[SUPPLIED DATA]

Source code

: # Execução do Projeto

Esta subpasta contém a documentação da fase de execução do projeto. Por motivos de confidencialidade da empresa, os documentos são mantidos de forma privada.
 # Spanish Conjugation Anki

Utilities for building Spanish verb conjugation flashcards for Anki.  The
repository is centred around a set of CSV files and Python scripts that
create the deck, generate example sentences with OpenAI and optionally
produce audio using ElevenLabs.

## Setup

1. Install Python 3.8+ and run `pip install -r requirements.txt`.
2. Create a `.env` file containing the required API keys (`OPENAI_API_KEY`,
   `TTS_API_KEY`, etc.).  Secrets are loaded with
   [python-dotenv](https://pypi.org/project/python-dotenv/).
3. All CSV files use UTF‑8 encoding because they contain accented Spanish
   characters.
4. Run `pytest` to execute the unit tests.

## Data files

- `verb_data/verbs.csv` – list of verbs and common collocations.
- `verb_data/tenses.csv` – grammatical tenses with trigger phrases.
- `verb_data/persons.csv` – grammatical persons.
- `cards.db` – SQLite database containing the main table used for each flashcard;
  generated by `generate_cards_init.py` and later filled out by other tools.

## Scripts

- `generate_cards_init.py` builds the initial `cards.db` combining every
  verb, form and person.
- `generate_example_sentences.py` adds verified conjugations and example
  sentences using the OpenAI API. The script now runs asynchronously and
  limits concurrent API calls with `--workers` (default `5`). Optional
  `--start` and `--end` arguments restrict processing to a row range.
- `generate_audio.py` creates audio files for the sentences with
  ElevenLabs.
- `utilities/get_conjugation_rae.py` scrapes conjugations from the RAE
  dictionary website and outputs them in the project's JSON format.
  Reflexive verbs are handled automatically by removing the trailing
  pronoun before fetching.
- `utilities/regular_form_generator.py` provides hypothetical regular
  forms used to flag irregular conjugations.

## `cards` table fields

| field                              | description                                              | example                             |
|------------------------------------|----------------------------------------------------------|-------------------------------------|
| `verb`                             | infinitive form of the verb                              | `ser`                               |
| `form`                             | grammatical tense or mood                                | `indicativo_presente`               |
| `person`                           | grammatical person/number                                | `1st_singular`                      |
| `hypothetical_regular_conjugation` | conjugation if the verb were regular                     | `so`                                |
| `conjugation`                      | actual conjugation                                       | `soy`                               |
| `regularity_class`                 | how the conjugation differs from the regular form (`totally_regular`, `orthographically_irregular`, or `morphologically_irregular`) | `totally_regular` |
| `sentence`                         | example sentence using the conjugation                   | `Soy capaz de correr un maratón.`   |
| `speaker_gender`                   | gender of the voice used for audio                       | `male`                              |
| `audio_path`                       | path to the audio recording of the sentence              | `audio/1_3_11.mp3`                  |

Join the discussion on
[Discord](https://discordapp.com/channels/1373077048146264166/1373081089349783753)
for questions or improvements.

[/SUPPLIED DATA]

EXERCISE> Reproduce every line from the entries that holds the word "table".

RESULT>
- `cards.db` – SQLite database containing the main table used for each flashcard;
## `cards` table fields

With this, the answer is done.